__Work instruction__.
One number is the full answer: how many lines in the records contain the word "using"?

__Dataset entries__.
··········

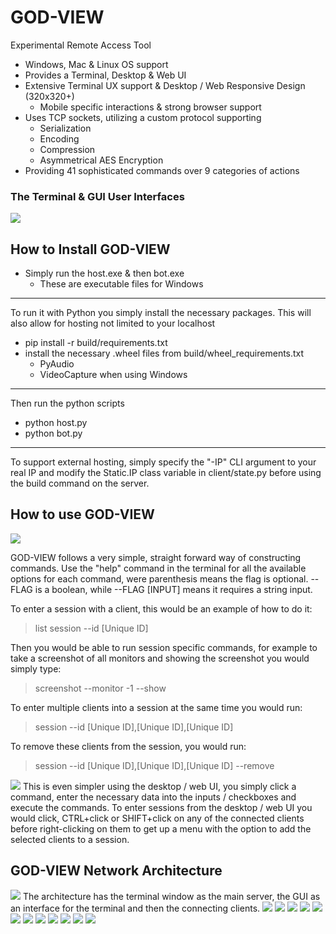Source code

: # GOD-VIEW
Experimental Remote Access Tool
* Windows, Mac & Linux OS support
* Provides a Terminal, Desktop & Web UI
* Extensive Terminal UX support & Desktop / Web Responsive Design (320x320+)
  * Mobile specific interactions & strong browser support
* Uses TCP sockets, utilizing a custom protocol supporting
  * Serialization
  * Encoding
  * Compression
  * Asymmetrical AES Encryption
* Providing 41 sophisticated commands over 9 categories of actions 

### The Terminal & GUI User Interfaces
<img src="/build/github/ui.png" />

## How to Install GOD-VIEW
* Simply run the host.exe & then bot.exe
  * These are executable files for Windows
---
To run it with Python you simply install the necessary packages.
This will also allow for hosting not limited to your localhost
- pip install -r build/requirements.txt
- install the necessary .wheel files from build/wheel_requirements.txt
  - PyAudio
  - VideoCapture when using Windows
---
Then run the python scripts
- python host.py
- python bot.py
---
To support external hosting, simply specify the "-IP" CLI argument to your real IP and modify the Static.IP class variable in client/state.py before using the build command on the server.

## How to use GOD-VIEW
<img src="/build/github/help.png" />

GOD-VIEW follows a very simple, straight forward way of constructing commands. Use the "help" command in the terminal for all the available options for each command, were parenthesis means the flag is optional. --FLAG is a boolean, while --FLAG [INPUT] means it requires a string input.

To enter a session with a client, this would be an example of how to do it:
> list
> session --id [Unique ID]

Then you would be able to run session specific commands, for example to take a screenshot of all monitors and showing the screenshot you would simply type:
> screenshot --monitor -1 --show

To enter multiple clients into a session at the same time you would run:
> session --id [Unique ID],[Unique ID],[Unique ID]

To remove these clients from the session, you would run:
> session --id [Unique ID],[Unique ID],[Unique ID] --remove

<img src="/build/github/gui help.png" />
This is even simpler using the desktop / web UI, you simply click a command, enter the necessary data into the inputs / checkboxes and execute the commands. To enter sessions from the desktop / web UI you would click, CTRL+click or SHIFT+click on any of the connected clients before right-clicking on them to get up a menu with the option to add the selected clients to a session.

## GOD-VIEW Network Architecture
<img src="/build/github/network architecture.png" />
The architecture has the terminal window as the main server, the GUI as an interface for the terminal and then the connecting clients.

<img src="/build/github/pdf/01-GOD-VIEW.png" />
<img src="/build/github/pdf/02-GOD-VIEW.png" />
<img src="/build/github/pdf/03-GOD-VIEW.png" />
<img src="/build/github/pdf/04-GOD-VIEW.png" />
<img src="/build/github/pdf/05-GOD-VIEW.png" />
<img src="/build/github/pdf/06-GOD-VIEW.png" />
<img src="/build/github/pdf/07-GOD-VIEW.png" />
<img src="/build/github/pdf/08-GOD-VIEW.png" />
<img src="/build/github/pdf/09-GOD-VIEW.png" />
<img src="/build/github/pdf/10-GOD-VIEW.png" />
<img src="/build/github/pdf/11-GOD-VIEW.png" />
<img src="/build/github/pdf/12-GOD-VIEW.png" />
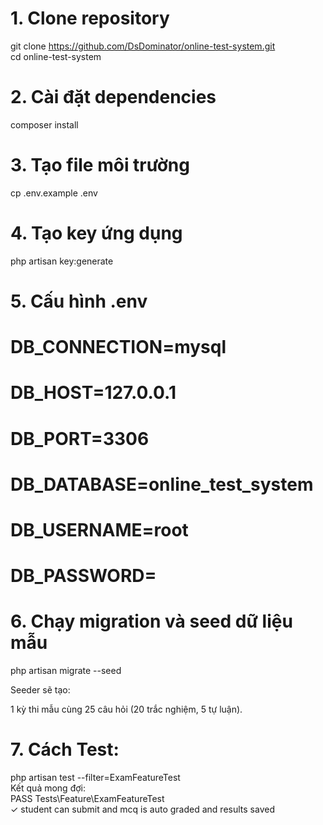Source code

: # 1. Clone repository
git clone https://github.com/DsDominator/online-test-system.git  
cd online-test-system

# 2. Cài đặt dependencies
composer install

# 3. Tạo file môi trường
cp .env.example .env

# 4. Tạo key ứng dụng
php artisan key:generate

# 5. Cấu hình .env
# DB_CONNECTION=mysql
# DB_HOST=127.0.0.1
# DB_PORT=3306
# DB_DATABASE=online_test_system
# DB_USERNAME=root
# DB_PASSWORD=

# 6. Chạy migration và seed dữ liệu mẫu
php artisan migrate --seed

Seeder sẽ tạo:

1 kỳ thi mẫu cùng 25 câu hỏi (20 trắc nghiệm, 5 tự luận).

# 7. Cách Test:
php artisan test --filter=ExamFeatureTest    
Kết quả mong đợi:  
PASS  Tests\Feature\ExamFeatureTest  
✓ student can submit and mcq is auto graded and results saved
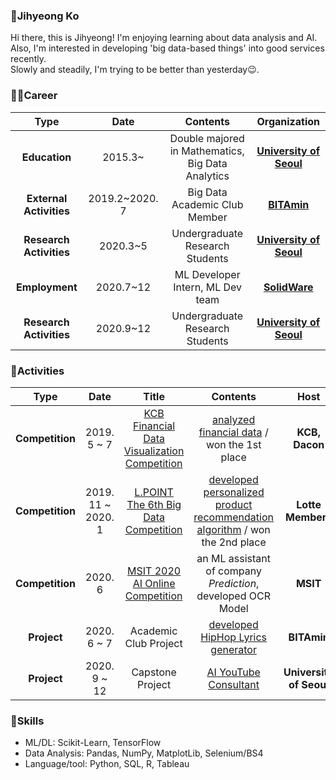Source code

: ### 🤗Jihyeong Ko
Hi there, this is Jihyeong! I'm enjoying learning about data analysis and AI.  
Also, I'm interested in developing 'big data-based things' into good services recently.  
Slowly and steadily, I'm trying to be better than yesterday😉.

### 🏃‍♀️Career

| **Type** | **Date** | **Contents** | **Organization** |
|:--------:|:--------:|:--------:|:--------:|
| **Education** | 2015.3~  | Double majored in Mathematics, Big Data Analytics | **[University of Seoul](http://www.uos.ac.kr/intro.htm)** |
| **External Activities** | 2019.2~2020. 7 | Big Data Academic Club Member | **[BITAmin](https://cafe.naver.com/bitamin123)** |
| **Research Activities** | 2020.3~5 | Undergraduate Research Students | **[University of Seoul](http://www.uos.ac.kr/intro.htm)** |
| **Employment** | 2020.7~12 | ML Developer Intern, ML Dev team | **[SolidWare](https://davincilabs.ai/ko)** |
| **Research Activities** | 2020.9~12 | Undergraduate Research Students | **[University of Seoul](http://www.uos.ac.kr/intro.htm)** |

### 🤡Activities
| **Type** | **Date** | **Title** |**Contents** | **Host** |
|:--------:|:--------:|:--------:|:--------:|:--------:|
| **Competition** | 2019. 5 ~ 7 | [KCB Financial Data Visualization Competition](https://dacon.io/competitions/official/82407/overview) | [analyzed financial data](https://github.com/iloveslowfood/8thKCBFinanceDataVisualization) / won the 1st place | **KCB, Dacon** |
| **Competition** | 2019. 11 ~ 2020. 1 | [L.POINT The 6th Big Data Competition](https://competition.lpoint.com/front/Guideline.tran) | [developed personalized product recommendation algorithm](https://github.com/iloveslowfood/6thLPOINTBigdataCompetition) / won the 2nd place  | **Lotte Members** |
| **Competition** | 2020. 6 | [MSIT 2020 AI Online Competition](http://aifactory.space/aichallenge/)  | an ML assistant of company *Prediction*, developed OCR Model | **MSIT** |
| **Project** | 2020. 6 ~ 7 | Academic Club Project | [developed HipHop Lyrics generator](https://github.com/iloveslowfood/Text2Hip) | **BITAmin** |
| **Project** | 2020. 9 ~ 12 | Capstone Project | [AI YouTube Consultant](https://github.com/iloveslowfood/AIYTBConsultant) | **University of Seoul** |

### 🤖Skills
* ML/DL: Scikit-Learn, TensorFlow
* Data Analysis: Pandas, NumPy, MatplotLib, Selenium/BS4
* Language/tool: Python, SQL, R, Tableau

<!--
**iloveslowfood/iloveslowfood** is a ✨ _special_ ✨ repository because its `README.md` (this file) appears on your GitHub profile.

Here are some ideas to get you started:

- 🔭 I’m currently working on ...
- 🌱 I’m currently learning ...
- 👯 I’m looking to collaborate on ...
- 🤔 I’m looking for help with ...
- 💬 Ask me about ...
- 📫 How to reach me: ...
- 😄 Pronouns: ...
- ⚡ Fun fact: ...
-->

··········

__Response to this exercise__.
3